## DATA SUPPLIED
────────────────────────────────────────

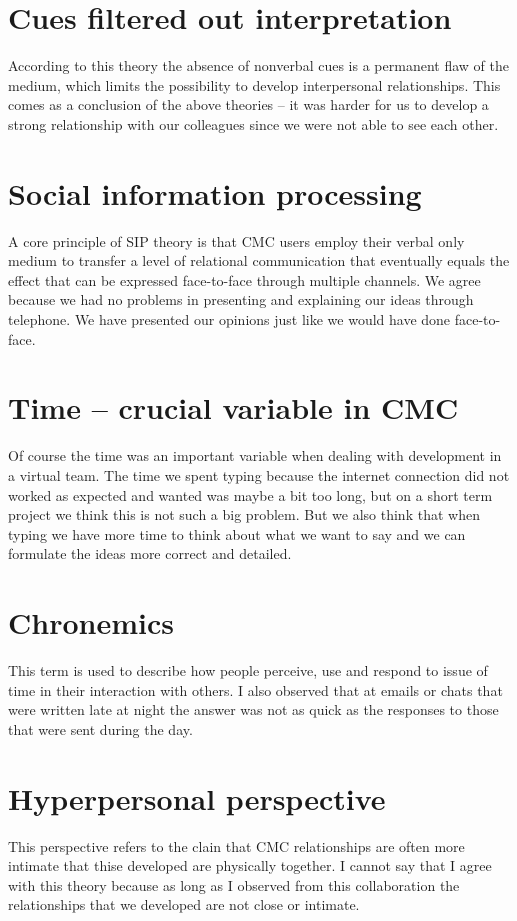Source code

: \section{Cues filtered out interpretation}
According to this theory the absence of nonverbal cues is a permanent flaw of the medium, which limits the possibility to develop interpersonal relationships. This comes as a conclusion of the above theories – it was harder for us to develop a strong relationship with our colleagues since we were not able to see each other.

\section{Social information processing}
A core principle of SIP theory is that CMC users employ their verbal only medium to transfer a level of relational communication that eventually equals the effect that can be expressed face-to-face through multiple channels. We agree because we had no problems in presenting and explaining our ideas through telephone. We have presented our opinions just like we would have done face-to-face.

\section{Time – crucial variable in CMC}
Of course the time was an important variable when dealing with development in a virtual team. The time we spent typing because the internet connection did not worked as expected and wanted was maybe a bit too long, but on a short term project we think this is not such a big problem. But we also think that when typing we have more time to think about what we want to say and we can formulate the ideas more correct and detailed.

\section{Chronemics}
This term is used to describe how people perceive, use and respond to issue of time in their interaction with others. I also observed that at emails or chats that were written late at night the answer was not as quick as the responses to those that were sent during the day.

\section{Hyperpersonal perspective}
This perspective refers to the clain that CMC relationships are often more intimate that thise developed are physically together. I cannot say that I agree with this theory because as long as I observed from this collaboration the relationships that we developed are not close or intimate.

────────────────────────────────────────

For this exercise, return the data above exactly and leave every picture out.

Source code

: \section{Cues filtered out interpretation}
According to this theory the absence of nonverbal cues is a permanent flaw of the medium, which limits the possibility to develop interpersonal relationships. This comes as a conclusion of the above theories – it was harder for us to develop a strong relationship with our colleagues since we were not able to see each other.

\section{Social information processing}
A core principle of SIP theory is that CMC users employ their verbal only medium to transfer a level of relational communication that eventually equals the effect that can be expressed face-to-face through multiple channels. We agree because we had no problems in presenting and explaining our ideas through telephone. We have presented our opinions just like we would have done face-to-face.

\section{Time – crucial variable in CMC}
Of course the time was an important variable when dealing with development in a virtual team. The time we spent typing because the internet connection did not worked as expected and wanted was maybe a bit too long, but on a short term project we think this is not such a big problem. But we also think that when typing we have more time to think about what we want to say and we can formulate the ideas more correct and detailed.

\section{Chronemics}
This term is used to describe how people perceive, use and respond to issue of time in their interaction with others. I also observed that at emails or chats that were written late at night the answer was not as quick as the responses to those that were sent during the day.

\section{Hyperpersonal perspective}
This perspective refers to the clain that CMC relationships are often more intimate that thise developed are physically together. I cannot say that I agree with this theory because as long as I observed from this collaboration the relationships that we developed are not close or intimate.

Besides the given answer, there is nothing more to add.